(Dataset entries)
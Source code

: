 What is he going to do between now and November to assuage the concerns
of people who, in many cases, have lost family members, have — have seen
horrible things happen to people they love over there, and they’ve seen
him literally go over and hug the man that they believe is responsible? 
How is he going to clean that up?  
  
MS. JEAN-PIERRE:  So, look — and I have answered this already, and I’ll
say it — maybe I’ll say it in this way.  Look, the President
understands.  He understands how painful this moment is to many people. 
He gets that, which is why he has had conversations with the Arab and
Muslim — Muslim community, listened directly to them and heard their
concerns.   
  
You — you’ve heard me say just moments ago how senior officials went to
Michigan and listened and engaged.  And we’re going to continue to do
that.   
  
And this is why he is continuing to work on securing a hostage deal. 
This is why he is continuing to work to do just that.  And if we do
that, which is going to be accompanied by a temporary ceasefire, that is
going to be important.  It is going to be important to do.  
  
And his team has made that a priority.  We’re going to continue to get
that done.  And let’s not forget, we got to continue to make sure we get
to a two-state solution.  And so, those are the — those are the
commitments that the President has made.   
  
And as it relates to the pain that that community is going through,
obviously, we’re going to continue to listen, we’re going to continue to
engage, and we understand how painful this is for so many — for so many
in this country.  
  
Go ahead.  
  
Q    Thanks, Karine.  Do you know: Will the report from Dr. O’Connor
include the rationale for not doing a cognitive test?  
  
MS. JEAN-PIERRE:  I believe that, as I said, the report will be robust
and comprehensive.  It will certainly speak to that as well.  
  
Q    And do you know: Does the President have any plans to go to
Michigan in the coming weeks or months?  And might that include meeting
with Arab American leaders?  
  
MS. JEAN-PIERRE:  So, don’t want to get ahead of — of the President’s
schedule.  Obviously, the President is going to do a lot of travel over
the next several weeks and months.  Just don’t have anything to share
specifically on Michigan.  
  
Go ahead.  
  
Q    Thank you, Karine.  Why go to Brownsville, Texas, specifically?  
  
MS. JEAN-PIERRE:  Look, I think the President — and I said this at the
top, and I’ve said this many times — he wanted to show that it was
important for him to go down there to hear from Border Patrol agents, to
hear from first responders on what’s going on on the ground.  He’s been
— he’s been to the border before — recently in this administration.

→ **ASSIGNED TASK**: Take the entries and print them exactly. Keep every line.

→ **RESULT OF THIS EXERCISE**:
Source code

: What is he going to do between now and November to assuage the concerns
of people who, in many cases, have lost family members, have — have seen
horrible things happen to people they love over there, and they’ve seen
him literally go over and hug the man that they believe is responsible? 
How is he going to clean that up?  
  
MS. JEAN-PIERRE:  So, look — and I have answered this already, and I’ll
say it — maybe I’ll say it in this way.  Look, the President
understands.  He understands how painful this moment is to many people. 
He gets that, which is why he has had conversations with the Arab and
Muslim — Muslim community, listened directly to them and heard their
concerns.   
  
You — you’ve heard me say just moments ago how senior officials went to
Michigan and listened and engaged.  And we’re going to continue to do
that.   
  
And this is why he is continuing to work on securing a hostage deal. 
This is why he is continuing to work to do just that.  And if we do
that, which is going to be accompanied by a temporary ceasefire, that is
going to be important.  It is going to be important to do.  
  
And his team has made that a priority.  We’re going to continue to get
that done.  And let’s not forget, we got to continue to make sure we get
to a two-state solution.  And so, those are the — those are the
commitments that the President has made.   
  
And as it relates to the pain that that community is going through,
obviously, we’re going to continue to listen, we’re going to continue to
engage, and we understand how painful this is for so many — for so many
in this country.  
  
Go ahead.  
  
Q    Thanks, Karine.  Do you know: Will the report from Dr. O’Connor
include the rationale for not doing a cognitive test?  
  
MS. JEAN-PIERRE:  I believe that, as I said, the report will be robust
and comprehensive.  It will certainly speak to that as well.  
  
Q    And do you know: Does the President have any plans to go to
Michigan in the coming weeks or months?  And might that include meeting
with Arab American leaders?  
  
MS. JEAN-PIERRE:  So, don’t want to get ahead of — of the President’s
schedule.  Obviously, the President is going to do a lot of travel over
the next several weeks and months.  Just don’t have anything to share
specifically on Michigan.  
  
Go ahead.  
  
Q    Thank you, Karine.  Why go to Brownsville, Texas, specifically?  
  
MS. JEAN-PIERRE:  Look, I think the President — and I said this at the
top, and I’ve said this many times — he wanted to show that it was
important for him to go down there to hear from Border Patrol agents, to
hear from first responders on what’s going on on the ground.  He’s been
— he’s been to the border before — recently in this administration.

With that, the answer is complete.